FOR WEDNESDAY: (1/4) The dollar reversed to the downside today sharply but crude did also so another mixed bag day. Grains cycles are often lower the first week of the year and patterns and cycles suggest weakness. Cattle should recover but are a bit overdone and a minor pullback is healthy so far. Hogs may bounce for a day to set up a sale on Thursday.

MARCH CORN (electronic ok)
TODAY’S COMMENTS: (1/4) We managed to get short corn despite weak beans. We doubt 360 will come out and cycles are weaker the rest of the week and we will stay short. Support at 353. Small chance for 365 but not in the cycles. Stops should go at 367 for now just in case and we would sell more if we got up there.

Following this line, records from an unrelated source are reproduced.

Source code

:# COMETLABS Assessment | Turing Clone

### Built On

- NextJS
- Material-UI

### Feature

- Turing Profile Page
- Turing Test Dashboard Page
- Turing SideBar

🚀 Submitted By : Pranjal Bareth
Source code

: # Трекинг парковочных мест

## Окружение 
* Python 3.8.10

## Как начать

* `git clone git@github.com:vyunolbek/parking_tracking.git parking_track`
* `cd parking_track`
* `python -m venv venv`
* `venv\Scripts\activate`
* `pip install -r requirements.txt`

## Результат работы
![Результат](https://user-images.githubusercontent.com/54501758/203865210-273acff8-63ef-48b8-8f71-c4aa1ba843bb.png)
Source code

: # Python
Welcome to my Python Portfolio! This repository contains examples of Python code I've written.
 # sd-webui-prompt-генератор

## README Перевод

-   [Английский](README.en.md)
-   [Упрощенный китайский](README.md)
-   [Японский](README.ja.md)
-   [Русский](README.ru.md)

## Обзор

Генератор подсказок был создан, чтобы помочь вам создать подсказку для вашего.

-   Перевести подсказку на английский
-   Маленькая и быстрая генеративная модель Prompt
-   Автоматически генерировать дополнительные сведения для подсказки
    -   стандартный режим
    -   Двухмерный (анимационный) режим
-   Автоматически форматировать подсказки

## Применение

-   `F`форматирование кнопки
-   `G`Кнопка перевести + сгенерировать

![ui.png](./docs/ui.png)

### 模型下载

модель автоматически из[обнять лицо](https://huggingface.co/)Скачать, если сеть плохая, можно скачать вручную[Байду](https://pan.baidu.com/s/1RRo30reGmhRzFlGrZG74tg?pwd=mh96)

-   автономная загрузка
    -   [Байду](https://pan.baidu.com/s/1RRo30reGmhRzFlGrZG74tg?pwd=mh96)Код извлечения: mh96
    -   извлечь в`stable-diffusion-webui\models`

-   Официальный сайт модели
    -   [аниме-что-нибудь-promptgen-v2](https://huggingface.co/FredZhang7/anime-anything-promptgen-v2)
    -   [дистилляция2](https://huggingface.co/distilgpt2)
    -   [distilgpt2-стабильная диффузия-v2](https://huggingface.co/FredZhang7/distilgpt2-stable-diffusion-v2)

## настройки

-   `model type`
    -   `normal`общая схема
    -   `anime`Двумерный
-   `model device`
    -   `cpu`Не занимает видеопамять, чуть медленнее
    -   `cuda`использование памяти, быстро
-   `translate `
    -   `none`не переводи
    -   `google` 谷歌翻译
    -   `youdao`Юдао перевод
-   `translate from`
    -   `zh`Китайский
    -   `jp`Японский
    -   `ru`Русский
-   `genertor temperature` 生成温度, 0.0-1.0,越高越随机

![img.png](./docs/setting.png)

OVERALL: Three waves down would at least project 340 now if the market stays below 360. Taking out the weekly chart trendline at 351 will be important to allow for something more dramatic to the downside. Old crop could get some help from ideas growers could slash acreage in 2017 by 4.5 million bushels. If the 90 million new crop acres holds, it suggests December 2017 rallies are possible to the $4.40 level, which would be a profitable place to hedge. With corn showing at loss at current prices, we have to wait quite a while until June as usual.
CYCLES OVERVIEW: Generally lower into Jan. 5.